Title: In re Burningham | Date: Dec-10-2004 | Status: UNPUBLISHED (Judge Boulden) | Case(s): 04-24586
The United States Trustee brought a motion seeking disgorgement of fees and fines against petition preparer for assisting a pro se chapter 7 debtor to complete her petition, schedules and statement of financial affairs. The following issues were determined: First, it is a violation of § 110(g) for a petition preparer to collect a debtor's filing fee even if made payable to the U.S. Bankruptcy Court; however, in this case, the violation was sufficiently remedied and only a nominal sanction of $1 was issued. Second, the fee charged by the petition preparer is reasonable for the services rendered pursuant to § 110(h)(2). Third, there is insufficient evidence that the petition preparer received an additional $100 cash paid by the debtor as alleged by the United States Trustee and although the petition preparer did not report the courier fee on his Disclosure of Compensation, he remedied the problem by discontinuing the practice of using a courier and no fraud was perpetrated against the Court for either omission; however, the Court required disgorgement of the $20 courier fee to the debtor as required by the Code. Finally, based on the facts presented, no violation for the prohibition of practicing law without a licence for the petition preparer's explanation of the chapters of bankruptcy and no violation for filling out the schedules and statement of financial affairs. However, the Court did find that allowing a software program to select state exemptions for a debtor constitutes the unauthorized practice of law in violation of § 110(k).While the Court determined that the petition preparer violated some portions of § 110, it pointed out that the petition preparer made a tremendous effort to bring his company into compliance with the Bankruptcy Code and local practice which was a mitigating factor in issuing sanctions.

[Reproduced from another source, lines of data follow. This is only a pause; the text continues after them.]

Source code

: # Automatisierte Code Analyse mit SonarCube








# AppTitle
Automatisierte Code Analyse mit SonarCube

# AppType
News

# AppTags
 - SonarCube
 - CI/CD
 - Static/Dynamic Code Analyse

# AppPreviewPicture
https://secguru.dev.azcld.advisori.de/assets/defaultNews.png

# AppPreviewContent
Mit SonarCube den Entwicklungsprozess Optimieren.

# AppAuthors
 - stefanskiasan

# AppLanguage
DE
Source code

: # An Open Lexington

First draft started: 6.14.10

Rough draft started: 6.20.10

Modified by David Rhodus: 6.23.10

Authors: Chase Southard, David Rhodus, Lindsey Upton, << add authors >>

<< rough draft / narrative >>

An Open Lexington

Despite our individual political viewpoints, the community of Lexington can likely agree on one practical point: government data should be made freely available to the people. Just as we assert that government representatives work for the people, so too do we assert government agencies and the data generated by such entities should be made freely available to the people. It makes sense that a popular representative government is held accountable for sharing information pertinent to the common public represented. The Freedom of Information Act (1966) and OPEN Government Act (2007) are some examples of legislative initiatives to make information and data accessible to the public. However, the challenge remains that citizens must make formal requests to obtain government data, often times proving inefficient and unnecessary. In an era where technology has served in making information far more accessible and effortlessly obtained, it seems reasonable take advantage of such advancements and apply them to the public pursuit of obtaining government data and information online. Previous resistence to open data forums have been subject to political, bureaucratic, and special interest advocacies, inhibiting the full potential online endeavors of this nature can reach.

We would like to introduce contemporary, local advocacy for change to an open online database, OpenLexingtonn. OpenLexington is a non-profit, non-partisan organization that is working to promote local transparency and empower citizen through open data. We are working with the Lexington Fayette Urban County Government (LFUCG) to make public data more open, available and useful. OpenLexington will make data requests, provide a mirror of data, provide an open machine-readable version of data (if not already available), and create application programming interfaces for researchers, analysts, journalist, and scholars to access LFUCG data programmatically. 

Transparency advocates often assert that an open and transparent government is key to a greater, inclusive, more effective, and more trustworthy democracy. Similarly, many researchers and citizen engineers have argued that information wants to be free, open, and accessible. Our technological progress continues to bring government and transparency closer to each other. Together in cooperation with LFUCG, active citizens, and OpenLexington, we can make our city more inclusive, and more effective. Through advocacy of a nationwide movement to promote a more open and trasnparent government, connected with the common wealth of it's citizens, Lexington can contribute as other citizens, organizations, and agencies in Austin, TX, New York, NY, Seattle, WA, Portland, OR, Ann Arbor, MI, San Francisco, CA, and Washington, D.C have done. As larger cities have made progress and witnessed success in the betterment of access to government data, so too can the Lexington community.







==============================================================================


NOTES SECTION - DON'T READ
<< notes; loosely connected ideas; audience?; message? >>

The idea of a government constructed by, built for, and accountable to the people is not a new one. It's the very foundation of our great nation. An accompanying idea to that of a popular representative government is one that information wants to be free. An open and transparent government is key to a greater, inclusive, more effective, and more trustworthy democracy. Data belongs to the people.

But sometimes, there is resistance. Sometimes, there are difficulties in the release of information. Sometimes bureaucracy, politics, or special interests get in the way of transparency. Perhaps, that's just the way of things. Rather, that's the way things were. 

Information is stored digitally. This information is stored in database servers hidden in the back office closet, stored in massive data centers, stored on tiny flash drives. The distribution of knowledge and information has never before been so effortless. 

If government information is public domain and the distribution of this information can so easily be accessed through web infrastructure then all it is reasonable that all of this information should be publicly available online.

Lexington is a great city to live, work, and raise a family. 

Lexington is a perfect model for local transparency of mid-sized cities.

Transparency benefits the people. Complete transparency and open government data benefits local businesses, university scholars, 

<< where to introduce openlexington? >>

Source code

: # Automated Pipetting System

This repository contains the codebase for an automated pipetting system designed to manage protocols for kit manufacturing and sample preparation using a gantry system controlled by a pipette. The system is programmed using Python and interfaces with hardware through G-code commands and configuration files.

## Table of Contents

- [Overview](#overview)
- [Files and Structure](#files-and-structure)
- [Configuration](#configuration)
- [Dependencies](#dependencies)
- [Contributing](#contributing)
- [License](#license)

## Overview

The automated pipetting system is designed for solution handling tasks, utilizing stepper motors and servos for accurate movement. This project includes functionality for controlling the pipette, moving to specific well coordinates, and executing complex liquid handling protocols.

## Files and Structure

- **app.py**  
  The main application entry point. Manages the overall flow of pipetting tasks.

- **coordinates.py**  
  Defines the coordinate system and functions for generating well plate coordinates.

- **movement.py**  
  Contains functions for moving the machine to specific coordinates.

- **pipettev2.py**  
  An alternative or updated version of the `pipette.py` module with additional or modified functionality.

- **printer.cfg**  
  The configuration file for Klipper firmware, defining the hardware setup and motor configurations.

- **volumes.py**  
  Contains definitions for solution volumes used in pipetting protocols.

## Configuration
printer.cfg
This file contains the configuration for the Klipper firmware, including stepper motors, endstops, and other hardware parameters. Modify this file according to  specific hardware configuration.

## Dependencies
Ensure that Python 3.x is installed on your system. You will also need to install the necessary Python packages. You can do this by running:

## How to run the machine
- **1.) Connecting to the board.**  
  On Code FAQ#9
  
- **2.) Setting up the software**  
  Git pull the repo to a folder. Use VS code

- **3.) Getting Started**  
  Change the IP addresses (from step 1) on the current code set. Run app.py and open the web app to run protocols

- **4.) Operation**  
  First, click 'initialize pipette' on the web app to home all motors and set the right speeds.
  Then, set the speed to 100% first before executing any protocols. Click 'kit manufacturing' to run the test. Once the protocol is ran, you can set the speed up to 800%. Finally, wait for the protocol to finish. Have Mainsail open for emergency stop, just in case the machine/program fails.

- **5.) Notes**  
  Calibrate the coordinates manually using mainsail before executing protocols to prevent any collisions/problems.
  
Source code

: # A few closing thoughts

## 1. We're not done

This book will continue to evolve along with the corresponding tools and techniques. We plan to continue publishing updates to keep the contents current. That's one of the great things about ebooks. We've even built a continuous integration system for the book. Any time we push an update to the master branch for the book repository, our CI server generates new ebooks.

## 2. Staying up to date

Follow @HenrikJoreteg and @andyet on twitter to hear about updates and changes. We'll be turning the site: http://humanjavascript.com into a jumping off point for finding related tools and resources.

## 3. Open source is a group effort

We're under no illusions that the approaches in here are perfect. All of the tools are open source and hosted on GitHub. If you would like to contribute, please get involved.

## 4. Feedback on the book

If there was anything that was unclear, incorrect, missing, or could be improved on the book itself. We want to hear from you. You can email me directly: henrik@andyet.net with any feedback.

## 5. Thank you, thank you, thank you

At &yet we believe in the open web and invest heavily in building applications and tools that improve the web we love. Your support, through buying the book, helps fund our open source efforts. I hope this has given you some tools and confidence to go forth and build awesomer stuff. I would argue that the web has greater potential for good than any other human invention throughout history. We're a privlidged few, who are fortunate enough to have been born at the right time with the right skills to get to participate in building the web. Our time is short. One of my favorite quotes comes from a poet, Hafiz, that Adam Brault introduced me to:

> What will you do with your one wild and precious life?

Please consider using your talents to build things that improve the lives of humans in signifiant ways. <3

Title: In re Smith | Date: Nov-22-2004 | Status: UNPUBLISHED (Judge Thurman) | Case(s): 03-36469
Upon a motion brought by the United States Trustee, the Court ruled on dismissing a chapter 13 case with prejudice to the Debtors receiving any discharge on their scheduled debts pursuant to §349(a) of the Bankruptcy Code. The Court ruled that Debtors who had filed eight bankruptcy petitions over the preceeding nine years including chapter 7 petitions in 1995 and 2001 where discharges were obtained and had filed chapter 13 petitions in 1996, 1997, 1998, 2000, 2002 and 2003 where no significant activity or confirmation of plan had occured; who had failed to make any pre-confirmation plan payments except for the initial payment to the Trustee in the present case and were otherwise delinquent a total of five pre-confirmation payments to the Trustee in the present case, should have their case dismissed with prejudice from receiving any discharge for the debts listed on their schedules.The Court reviewed the history of §349(a) of the code going back to the Chandler Act of 1898 and determined that such history coupled with the plain meaning of that section all direct that a case may be dismissed with this type of prejudice under egregious facts. The Court adopted the Flygare (In re Flygare, 709 F.2d 1344 (10th Cir. 1983) for badges of bad faith as a beginning point of analysis. The Court further concluded that this type of dismissal with prejudice was consistent with the Tenth Circuit's decision in Frieouf (In re Frieouf, 938 F. 2d 1099, (10th Cir. (1991) which forbade denial to bankruptcy court access for more than 180 days, but authorized denial of discharge of scheduled debts for cause.